## Work to complete
Look through the listing below for lines containing the word "double". State only their number.

## Source data

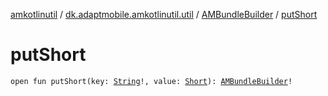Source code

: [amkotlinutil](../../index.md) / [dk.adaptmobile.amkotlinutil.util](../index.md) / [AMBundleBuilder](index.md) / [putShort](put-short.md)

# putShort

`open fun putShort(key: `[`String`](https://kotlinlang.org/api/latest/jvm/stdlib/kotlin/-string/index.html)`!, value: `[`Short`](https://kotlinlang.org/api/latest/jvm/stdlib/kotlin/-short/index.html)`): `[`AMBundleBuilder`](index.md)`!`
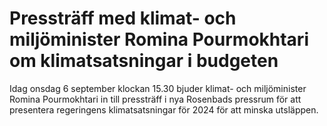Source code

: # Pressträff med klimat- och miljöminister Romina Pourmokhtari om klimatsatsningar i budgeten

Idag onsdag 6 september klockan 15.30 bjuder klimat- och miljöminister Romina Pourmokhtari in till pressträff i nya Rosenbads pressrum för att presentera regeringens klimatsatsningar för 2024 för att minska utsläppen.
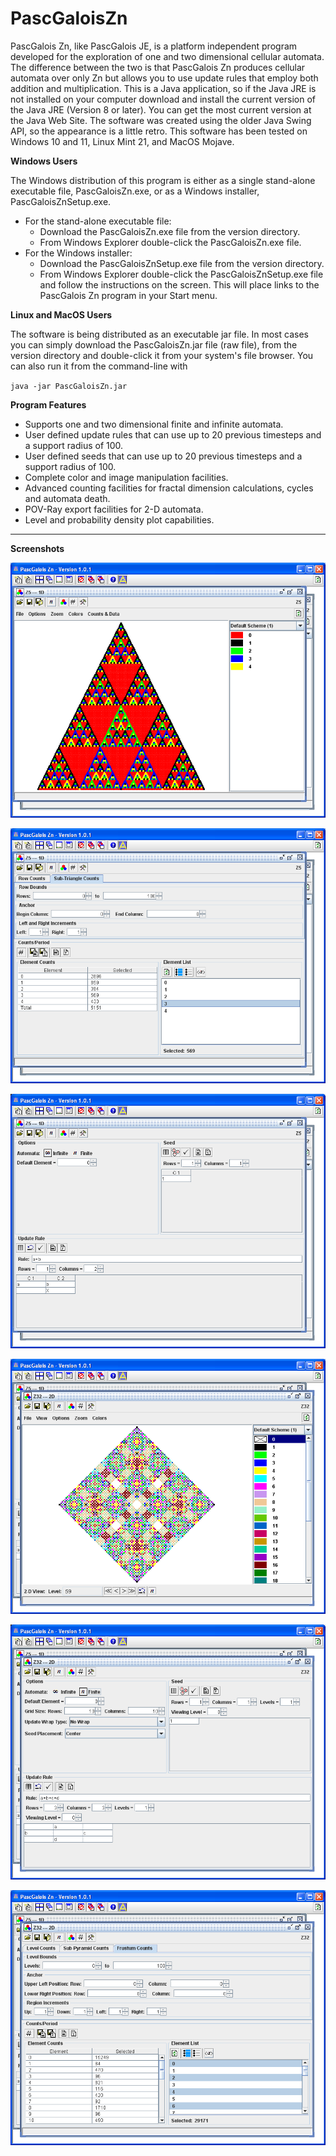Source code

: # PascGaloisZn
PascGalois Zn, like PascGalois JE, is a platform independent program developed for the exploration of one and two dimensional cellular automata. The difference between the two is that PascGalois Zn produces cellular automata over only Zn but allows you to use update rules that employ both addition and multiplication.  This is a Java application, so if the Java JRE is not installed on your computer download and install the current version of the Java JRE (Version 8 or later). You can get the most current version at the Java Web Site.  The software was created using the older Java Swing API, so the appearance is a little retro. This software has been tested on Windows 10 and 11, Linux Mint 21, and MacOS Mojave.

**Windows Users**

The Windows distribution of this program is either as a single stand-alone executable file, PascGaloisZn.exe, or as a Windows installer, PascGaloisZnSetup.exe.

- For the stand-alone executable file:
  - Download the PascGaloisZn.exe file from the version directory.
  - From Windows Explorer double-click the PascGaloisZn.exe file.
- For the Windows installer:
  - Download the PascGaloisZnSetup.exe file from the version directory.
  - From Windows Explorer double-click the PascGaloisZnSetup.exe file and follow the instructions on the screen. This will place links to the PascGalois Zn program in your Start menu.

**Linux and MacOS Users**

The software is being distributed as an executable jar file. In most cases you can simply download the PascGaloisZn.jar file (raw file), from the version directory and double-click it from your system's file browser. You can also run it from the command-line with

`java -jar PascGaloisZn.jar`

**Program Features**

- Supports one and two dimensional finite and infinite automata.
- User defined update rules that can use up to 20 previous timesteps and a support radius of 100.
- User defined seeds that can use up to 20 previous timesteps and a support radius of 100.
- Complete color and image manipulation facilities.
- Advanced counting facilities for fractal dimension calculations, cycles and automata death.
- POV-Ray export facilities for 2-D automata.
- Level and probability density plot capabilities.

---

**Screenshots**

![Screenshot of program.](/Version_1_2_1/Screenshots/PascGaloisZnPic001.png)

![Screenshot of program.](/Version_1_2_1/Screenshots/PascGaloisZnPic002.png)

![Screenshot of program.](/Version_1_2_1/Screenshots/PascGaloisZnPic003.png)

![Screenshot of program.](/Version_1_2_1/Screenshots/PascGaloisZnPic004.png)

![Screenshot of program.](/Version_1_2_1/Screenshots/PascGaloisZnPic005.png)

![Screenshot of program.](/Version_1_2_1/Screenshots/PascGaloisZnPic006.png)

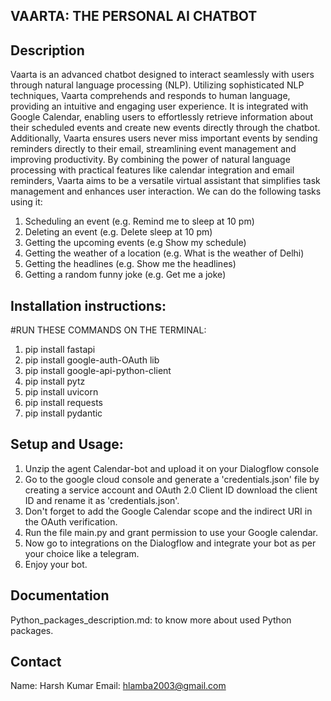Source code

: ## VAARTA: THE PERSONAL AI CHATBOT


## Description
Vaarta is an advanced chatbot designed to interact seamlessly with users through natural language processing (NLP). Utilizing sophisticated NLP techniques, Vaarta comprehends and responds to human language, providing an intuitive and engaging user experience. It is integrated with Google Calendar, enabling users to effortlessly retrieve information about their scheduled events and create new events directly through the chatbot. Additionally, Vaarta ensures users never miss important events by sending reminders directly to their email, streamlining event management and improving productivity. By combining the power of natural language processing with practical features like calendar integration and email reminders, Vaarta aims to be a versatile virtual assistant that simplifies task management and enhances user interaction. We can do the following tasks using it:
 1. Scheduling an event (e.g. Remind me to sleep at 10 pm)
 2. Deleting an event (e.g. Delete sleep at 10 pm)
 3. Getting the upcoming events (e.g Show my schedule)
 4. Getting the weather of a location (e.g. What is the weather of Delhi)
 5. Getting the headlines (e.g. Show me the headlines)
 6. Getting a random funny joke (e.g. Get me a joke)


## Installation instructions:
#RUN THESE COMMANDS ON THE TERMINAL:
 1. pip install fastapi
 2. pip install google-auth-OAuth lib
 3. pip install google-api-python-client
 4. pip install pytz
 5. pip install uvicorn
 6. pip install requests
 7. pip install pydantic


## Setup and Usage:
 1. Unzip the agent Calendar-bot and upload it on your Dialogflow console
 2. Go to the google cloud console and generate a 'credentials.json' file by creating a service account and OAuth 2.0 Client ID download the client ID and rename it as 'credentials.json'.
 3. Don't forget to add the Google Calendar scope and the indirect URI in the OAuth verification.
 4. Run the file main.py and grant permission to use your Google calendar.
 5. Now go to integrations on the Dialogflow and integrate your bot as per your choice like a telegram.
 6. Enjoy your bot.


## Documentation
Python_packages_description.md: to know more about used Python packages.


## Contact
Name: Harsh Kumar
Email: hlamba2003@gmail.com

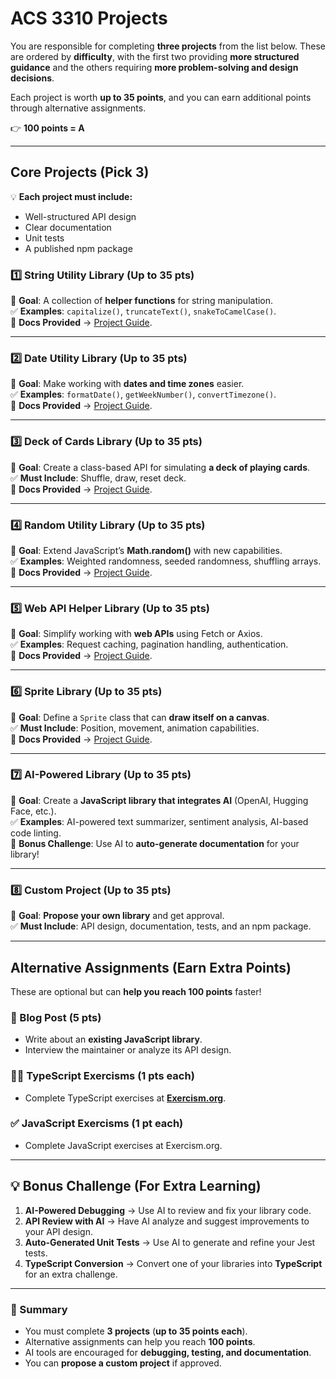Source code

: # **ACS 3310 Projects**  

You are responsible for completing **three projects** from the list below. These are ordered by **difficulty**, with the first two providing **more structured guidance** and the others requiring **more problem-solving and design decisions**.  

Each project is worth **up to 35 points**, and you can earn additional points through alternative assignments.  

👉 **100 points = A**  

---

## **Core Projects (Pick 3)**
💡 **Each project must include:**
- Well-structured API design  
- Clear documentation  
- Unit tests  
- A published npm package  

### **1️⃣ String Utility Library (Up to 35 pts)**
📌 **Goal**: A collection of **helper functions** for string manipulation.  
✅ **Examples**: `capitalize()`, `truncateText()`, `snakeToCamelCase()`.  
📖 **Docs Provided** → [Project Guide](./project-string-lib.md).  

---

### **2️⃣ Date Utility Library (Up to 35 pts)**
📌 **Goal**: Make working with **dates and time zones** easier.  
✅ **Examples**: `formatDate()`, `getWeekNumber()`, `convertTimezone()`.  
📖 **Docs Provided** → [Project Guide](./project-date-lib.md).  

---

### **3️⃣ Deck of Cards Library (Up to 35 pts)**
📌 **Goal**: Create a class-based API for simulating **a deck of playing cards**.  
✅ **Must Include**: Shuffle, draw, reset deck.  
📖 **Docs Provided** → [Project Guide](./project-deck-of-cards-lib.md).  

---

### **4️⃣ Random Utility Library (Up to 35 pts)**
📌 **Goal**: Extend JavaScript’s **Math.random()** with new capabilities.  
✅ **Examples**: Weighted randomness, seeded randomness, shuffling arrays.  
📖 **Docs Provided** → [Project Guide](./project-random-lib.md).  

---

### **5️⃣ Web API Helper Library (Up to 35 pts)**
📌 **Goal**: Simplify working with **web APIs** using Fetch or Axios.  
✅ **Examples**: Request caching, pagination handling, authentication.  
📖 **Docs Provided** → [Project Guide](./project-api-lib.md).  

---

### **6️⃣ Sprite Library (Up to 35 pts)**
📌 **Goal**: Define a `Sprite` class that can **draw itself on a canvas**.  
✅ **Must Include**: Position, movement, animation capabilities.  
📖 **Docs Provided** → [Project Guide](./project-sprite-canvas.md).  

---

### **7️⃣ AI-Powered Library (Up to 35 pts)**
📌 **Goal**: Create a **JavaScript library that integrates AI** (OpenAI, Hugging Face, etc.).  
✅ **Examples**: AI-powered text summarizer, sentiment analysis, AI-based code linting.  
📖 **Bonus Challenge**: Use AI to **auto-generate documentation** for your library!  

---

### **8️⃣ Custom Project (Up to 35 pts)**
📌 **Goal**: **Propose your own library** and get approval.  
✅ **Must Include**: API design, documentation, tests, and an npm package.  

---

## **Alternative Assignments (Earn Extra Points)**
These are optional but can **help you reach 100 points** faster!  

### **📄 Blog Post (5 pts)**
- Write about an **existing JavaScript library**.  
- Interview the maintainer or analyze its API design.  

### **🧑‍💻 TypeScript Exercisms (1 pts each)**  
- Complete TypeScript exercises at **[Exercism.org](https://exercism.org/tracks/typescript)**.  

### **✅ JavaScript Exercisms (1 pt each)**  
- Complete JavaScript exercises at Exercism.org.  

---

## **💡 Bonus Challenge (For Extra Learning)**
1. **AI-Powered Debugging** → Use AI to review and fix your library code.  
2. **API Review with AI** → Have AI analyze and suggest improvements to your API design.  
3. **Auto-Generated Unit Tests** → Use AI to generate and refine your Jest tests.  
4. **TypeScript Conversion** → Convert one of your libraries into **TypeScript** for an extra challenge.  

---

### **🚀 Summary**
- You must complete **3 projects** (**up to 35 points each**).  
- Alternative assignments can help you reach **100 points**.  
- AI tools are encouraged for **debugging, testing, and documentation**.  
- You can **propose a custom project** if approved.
--
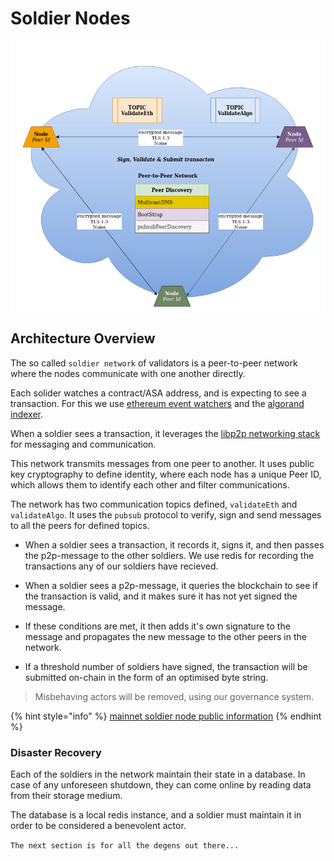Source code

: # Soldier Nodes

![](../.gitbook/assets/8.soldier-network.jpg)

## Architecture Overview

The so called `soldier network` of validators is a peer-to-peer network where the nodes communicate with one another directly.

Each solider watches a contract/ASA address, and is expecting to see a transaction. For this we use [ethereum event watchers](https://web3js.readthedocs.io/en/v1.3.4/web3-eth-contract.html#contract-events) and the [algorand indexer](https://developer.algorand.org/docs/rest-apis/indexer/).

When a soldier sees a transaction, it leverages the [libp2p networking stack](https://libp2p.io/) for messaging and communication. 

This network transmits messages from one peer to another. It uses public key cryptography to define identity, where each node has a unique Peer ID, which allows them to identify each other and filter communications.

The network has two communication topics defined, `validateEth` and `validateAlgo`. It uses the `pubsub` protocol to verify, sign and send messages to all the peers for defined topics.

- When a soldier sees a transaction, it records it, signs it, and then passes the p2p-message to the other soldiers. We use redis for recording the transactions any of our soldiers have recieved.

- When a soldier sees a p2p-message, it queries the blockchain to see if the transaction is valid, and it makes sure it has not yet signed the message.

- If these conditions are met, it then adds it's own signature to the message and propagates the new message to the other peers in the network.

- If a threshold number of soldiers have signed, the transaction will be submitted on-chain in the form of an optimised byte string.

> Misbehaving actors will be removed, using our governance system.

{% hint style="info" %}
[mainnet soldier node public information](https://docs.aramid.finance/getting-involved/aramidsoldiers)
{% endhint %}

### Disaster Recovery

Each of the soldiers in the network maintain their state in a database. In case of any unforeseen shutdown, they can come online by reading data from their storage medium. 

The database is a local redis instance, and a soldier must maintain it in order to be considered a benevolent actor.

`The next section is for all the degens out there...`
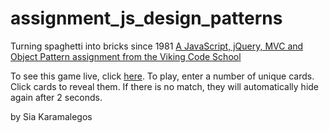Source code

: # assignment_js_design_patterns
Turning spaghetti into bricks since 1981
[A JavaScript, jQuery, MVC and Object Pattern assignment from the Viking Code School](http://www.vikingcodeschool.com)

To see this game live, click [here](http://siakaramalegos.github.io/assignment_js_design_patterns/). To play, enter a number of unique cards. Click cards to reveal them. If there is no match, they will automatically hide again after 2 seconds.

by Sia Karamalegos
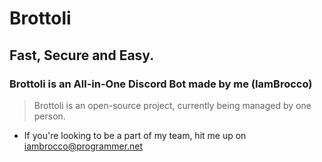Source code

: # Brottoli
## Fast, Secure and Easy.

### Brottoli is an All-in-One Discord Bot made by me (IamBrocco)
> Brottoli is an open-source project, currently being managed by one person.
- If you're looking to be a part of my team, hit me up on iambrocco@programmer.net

## Expected answer
3